Evaluation of intentions and results

Famine, Affluence, and Morality by Peter Singer

1. What historical situation does Singer’s essay address?  What is he arguing should be done?

2. What two assumptions is Singer making?  What are the two implications of his second assumption?

3. What is a supererogatory act, and why does Singer mention this moral category?

4. What two objections to his position does Singer anticipate?

5. What role does Singer think philosophers can and should play in public affairs?


A Kantian Approach to Famine Relief by Onora O’Neill

1. What is the formula of the end in itself?

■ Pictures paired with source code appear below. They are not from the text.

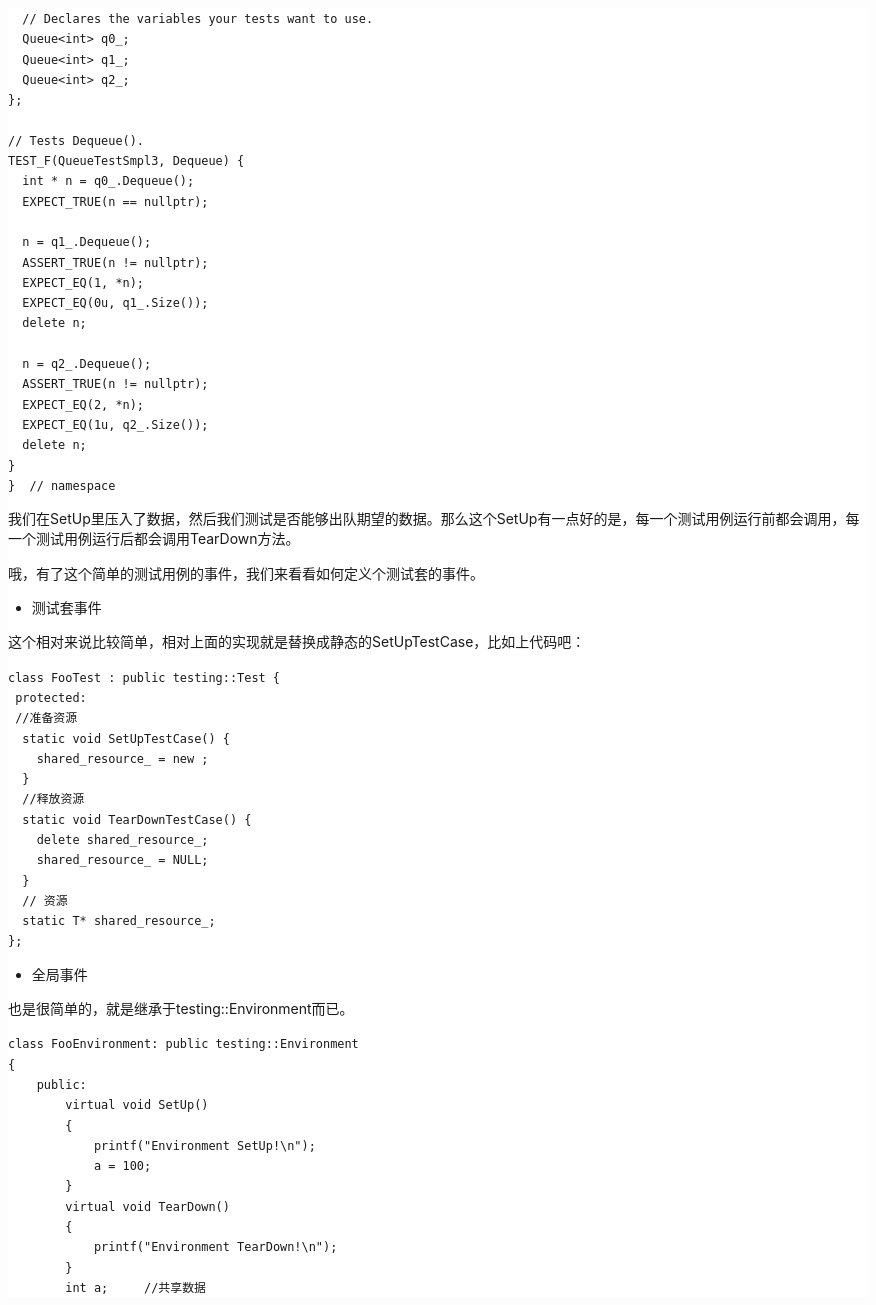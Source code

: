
 ```
  // Declares the variables your tests want to use.
  Queue<int> q0_;
  Queue<int> q1_;
  Queue<int> q2_;
};

// Tests Dequeue().
TEST_F(QueueTestSmpl3, Dequeue) {
  int * n = q0_.Dequeue();
  EXPECT_TRUE(n == nullptr);

  n = q1_.Dequeue();
  ASSERT_TRUE(n != nullptr);
  EXPECT_EQ(1, *n);
  EXPECT_EQ(0u, q1_.Size());
  delete n;

  n = q2_.Dequeue();
  ASSERT_TRUE(n != nullptr);
  EXPECT_EQ(2, *n);
  EXPECT_EQ(1u, q2_.Size());
  delete n;
}
}  // namespace
``` 
我们在SetUp里压入了数据，然后我们测试是否能够出队期望的数据。那么这个SetUp有一点好的是，每一个测试用例运行前都会调用，每一个测试用例运行后都会调用TearDown方法。

哦，有了这个简单的测试用例的事件，我们来看看如何定义个测试套的事件。
* 测试套事件  

这个相对来说比较简单，相对上面的实现就是替换成静态的SetUpTestCase，比如上代码吧：  

```
class FooTest : public testing::Test {
 protected:
 //准备资源
  static void SetUpTestCase() {
    shared_resource_ = new ;
  }
  //释放资源
  static void TearDownTestCase() {
    delete shared_resource_;
    shared_resource_ = NULL;
  }
  // 资源
  static T* shared_resource_;
};
```
* 全局事件  

也是很简单的，就是继承于testing::Environment而已。  

```
class FooEnvironment: public testing::Environment
{
    public:
        virtual void SetUp()
        {
            printf("Environment SetUp!\n");
            a = 100;
        }
        virtual void TearDown()
        {
            printf("Environment TearDown!\n");
        }
        int a;     //共享数据
```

2. What is the difference between treating a person as a means and treating a person as a mere means? Construct a simple example that illustrates the difference.

3. Explain the difference between the requirements of justice and beneficence in Kantian ethics.

4. Discuss some of the specific requirements that Kantian duties of justice place on us in times of famine.  Explain why these requirements are clearer in the cases of those who live with or near famine than in the cases of those who live far from famine.

5. Why does a Kantian give famine relief “high standing” among our duties of beneficence?

6. What is the difference between Kantian theory and utilitarian theory regarding the evaluation of intentions and results?

7. Contrast utilitarian and Kantian views about the value of human life. Construct an example that illustrates the difference.

8. Contrast O’Neill’s views on famine relief with those of Peter Singer.  How do the differences reflect the differences in their respective ethical theories?